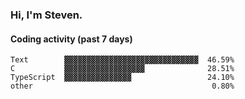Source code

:### Hi, I'm Steven.

#### Coding activity (past 7 days)
```
Text        ▓▓▓▓▓▓▓▓▓▓▓▓▓▓▓▓▓▓▓▓▓▓▓▓▓▓▓▓▓▓  46.59%
C           ▓▓▓▓▓▓▓▓▓▓▓▓▓▓▓▓▓▓              28.51%
TypeScript  ▓▓▓▓▓▓▓▓▓▓▓▓▓▓▓                 24.10%
other                                        0.80%
```

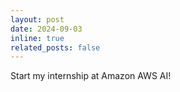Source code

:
 ```yaml
---
layout: post
date: 2024-09-03
inline: true
related_posts: false
---
```


Start my internship at Amazon AWS AI!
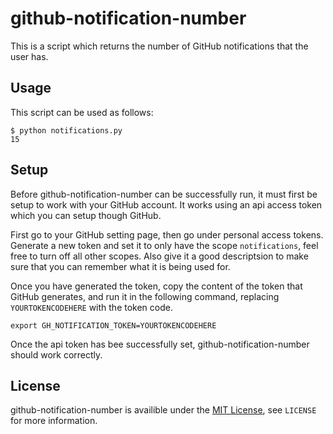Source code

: # github-notification-number
This is a script which returns the number of GitHub notifications that the user has.

## Usage
This script can be used as follows:

```
$ python notifications.py
15
```

## Setup
Before github-notification-number can be successfully run, it must first be setup to work with your GitHub account. It works using an api access token which you can setup though GitHub.

First go to your GitHub setting page, then go under personal access tokens. Generate a new token and set it to only have the scope `notifications`, feel free to turn off all other scopes. Also give it a good descriptsion to make sure that you can remember what it is being used for.

Once you have generated the token, copy the content of the token that GitHub generates, and run it in the following command, replacing `YOURTOKENCODEHERE` with the token code.

```
export GH_NOTIFICATION_TOKEN=YOURTOKENCODEHERE
```

Once the api token has bee successfully set, github-notification-number should work correctly.

## License
github-notification-number is availible under the [MIT License](http://opensource.org/licenses/MIT), see `LICENSE` for more information.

• • • •

_TASK REQUIREMENTS_.
Find every line in the records that contains the word "notifications"; copy those lines.

_REPLY_.
This is a script which returns the number of GitHub notifications that the user has.
$ python notifications.py
First go to your GitHub setting page, then go under personal access tokens. Generate a new token and set it to only have the scope `notifications`, feel free to turn off all other scopes. Also give it a good descriptsion to make sure that you can remember what it is being used for.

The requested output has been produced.